* Your instructions:
Copy exactly, please, each line of the data below until the line that contains "2 다윗은 군사들을 출동시켰는데, 삼분의" has been copied, beginning at the top.

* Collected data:
- - -
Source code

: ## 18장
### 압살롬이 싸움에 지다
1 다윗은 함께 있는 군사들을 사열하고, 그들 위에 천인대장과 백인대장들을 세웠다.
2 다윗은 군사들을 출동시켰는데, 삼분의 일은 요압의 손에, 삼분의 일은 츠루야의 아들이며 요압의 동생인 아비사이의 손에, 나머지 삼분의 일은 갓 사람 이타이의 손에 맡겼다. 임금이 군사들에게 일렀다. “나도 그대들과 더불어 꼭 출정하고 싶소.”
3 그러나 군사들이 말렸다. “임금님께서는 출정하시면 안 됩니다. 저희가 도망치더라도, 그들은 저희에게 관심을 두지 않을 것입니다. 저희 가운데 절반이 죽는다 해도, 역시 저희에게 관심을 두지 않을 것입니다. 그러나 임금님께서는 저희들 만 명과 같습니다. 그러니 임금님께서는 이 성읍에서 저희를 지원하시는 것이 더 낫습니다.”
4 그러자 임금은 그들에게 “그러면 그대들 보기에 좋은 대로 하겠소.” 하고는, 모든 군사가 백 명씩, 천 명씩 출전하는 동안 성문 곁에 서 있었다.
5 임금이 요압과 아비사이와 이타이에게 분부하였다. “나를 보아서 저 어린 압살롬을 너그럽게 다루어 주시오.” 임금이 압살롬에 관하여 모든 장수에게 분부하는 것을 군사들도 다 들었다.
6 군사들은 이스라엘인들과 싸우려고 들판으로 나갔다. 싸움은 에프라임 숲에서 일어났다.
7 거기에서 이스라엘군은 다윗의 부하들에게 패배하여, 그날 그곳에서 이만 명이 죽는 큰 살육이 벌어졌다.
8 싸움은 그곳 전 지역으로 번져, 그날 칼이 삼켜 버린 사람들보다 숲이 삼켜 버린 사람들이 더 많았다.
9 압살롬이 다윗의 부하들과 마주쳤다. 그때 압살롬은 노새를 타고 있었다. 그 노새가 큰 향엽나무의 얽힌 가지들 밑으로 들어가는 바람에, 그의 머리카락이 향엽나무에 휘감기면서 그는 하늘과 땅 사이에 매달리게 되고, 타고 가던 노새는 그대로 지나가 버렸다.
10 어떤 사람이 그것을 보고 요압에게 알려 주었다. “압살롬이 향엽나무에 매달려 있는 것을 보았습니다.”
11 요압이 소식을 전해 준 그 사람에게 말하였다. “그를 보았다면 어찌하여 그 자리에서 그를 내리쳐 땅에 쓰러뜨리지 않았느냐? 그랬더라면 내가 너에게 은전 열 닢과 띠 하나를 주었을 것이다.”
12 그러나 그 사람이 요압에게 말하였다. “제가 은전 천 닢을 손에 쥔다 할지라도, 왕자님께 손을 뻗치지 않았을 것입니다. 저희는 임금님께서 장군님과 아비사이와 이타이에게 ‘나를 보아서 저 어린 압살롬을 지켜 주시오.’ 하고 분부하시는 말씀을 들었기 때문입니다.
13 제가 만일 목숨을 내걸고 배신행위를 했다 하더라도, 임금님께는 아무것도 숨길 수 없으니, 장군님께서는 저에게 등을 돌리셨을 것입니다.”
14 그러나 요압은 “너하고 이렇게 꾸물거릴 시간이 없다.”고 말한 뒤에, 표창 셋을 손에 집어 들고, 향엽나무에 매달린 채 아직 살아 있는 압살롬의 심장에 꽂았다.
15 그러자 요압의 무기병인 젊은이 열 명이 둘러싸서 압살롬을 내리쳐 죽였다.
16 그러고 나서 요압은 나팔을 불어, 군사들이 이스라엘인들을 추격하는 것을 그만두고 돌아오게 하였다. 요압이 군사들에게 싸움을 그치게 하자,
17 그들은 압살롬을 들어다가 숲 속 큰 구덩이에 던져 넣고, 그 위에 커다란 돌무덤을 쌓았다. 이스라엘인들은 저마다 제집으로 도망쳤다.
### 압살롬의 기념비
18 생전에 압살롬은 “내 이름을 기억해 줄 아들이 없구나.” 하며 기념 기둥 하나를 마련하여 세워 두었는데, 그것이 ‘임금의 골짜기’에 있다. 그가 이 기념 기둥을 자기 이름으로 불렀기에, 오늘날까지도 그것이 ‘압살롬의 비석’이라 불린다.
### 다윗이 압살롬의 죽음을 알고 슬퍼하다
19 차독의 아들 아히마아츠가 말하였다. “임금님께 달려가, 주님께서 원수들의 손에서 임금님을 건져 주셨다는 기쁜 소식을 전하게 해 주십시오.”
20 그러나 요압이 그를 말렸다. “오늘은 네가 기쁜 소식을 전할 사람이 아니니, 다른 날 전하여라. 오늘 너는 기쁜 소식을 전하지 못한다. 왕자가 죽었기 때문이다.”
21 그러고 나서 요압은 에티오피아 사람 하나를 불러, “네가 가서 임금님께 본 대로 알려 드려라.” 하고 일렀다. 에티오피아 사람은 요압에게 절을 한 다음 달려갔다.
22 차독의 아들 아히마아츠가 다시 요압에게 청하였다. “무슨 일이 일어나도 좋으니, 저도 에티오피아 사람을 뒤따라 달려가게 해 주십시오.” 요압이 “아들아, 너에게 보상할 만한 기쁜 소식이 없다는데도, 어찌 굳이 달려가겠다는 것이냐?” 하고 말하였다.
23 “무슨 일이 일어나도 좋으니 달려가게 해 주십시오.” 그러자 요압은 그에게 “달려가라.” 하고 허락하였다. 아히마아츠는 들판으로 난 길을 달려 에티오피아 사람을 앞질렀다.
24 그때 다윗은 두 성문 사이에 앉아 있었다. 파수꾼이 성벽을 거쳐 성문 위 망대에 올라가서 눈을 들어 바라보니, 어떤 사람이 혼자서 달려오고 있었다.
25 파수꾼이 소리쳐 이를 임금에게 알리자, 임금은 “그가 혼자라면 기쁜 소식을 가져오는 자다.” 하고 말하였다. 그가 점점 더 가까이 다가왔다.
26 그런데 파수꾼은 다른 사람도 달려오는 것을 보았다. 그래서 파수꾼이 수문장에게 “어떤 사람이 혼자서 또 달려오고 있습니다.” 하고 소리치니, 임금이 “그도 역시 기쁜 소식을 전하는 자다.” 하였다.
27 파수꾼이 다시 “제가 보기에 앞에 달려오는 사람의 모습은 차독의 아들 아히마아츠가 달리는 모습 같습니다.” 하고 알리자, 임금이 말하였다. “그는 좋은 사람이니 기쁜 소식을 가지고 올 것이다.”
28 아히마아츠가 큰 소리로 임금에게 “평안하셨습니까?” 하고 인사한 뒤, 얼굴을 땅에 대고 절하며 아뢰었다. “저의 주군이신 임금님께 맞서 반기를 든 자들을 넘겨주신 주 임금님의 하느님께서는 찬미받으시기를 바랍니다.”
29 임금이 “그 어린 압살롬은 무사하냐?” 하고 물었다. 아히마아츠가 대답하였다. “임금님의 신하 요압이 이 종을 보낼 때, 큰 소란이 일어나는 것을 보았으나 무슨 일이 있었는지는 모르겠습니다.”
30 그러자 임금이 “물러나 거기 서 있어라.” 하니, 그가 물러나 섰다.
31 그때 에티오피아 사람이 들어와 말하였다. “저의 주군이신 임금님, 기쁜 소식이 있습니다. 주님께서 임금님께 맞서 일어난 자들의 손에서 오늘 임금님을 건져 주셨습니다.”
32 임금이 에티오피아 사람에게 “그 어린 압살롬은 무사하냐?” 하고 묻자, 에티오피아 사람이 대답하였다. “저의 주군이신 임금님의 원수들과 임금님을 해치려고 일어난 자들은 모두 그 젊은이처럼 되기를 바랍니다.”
- - -
* Solution:
Source code

: ## 18장
### 압살롬이 싸움에 지다
1 다윗은 함께 있는 군사들을 사열하고, 그들 위에 천인대장과 백인대장들을 세웠다.
2 다윗은 군사들을 출동시켰는데, 삼분의 일은 요압의 손에, 삼분의 일은 츠루야의 아들이며 요압의 동생인 아비사이의 손에, 나머지 삼분의 일은 갓 사람 이타이의 손에 맡겼다. 임금이 군사들에게 일렀다. “나도 그대들과 더불어 꼭 출정하고 싶소.”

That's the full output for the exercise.